What is required: Everything from the line containing "- Click **Import**" through the line containing "### Method 2: Import via New Relic CLI" should be repeated exactly, and nothing else from the data.
☆ ☆ ☆ ☆
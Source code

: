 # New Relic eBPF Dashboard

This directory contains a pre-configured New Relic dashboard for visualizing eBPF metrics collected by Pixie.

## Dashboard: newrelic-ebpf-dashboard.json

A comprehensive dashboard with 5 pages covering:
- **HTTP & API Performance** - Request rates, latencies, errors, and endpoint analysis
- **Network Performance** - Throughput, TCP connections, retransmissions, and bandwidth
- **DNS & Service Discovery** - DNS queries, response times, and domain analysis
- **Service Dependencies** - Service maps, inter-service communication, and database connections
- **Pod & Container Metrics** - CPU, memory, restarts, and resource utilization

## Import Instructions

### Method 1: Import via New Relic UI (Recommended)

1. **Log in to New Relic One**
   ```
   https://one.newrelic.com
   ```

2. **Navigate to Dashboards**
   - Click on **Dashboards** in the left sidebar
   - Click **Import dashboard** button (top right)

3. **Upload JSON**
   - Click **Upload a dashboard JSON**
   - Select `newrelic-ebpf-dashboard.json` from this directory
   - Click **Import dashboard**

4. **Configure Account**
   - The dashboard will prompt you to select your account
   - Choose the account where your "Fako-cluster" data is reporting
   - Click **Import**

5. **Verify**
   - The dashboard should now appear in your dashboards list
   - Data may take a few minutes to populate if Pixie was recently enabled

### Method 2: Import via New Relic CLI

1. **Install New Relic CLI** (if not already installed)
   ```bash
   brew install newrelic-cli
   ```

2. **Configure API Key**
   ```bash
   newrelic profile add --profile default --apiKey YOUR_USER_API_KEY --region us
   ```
☆ ☆ ☆ ☆
Task result:
   - Click **Import**

5. **Verify**
   - The dashboard should now appear in your dashboards list
   - Data may take a few minutes to populate if Pixie was recently enabled

### Method 2: Import via New Relic CLI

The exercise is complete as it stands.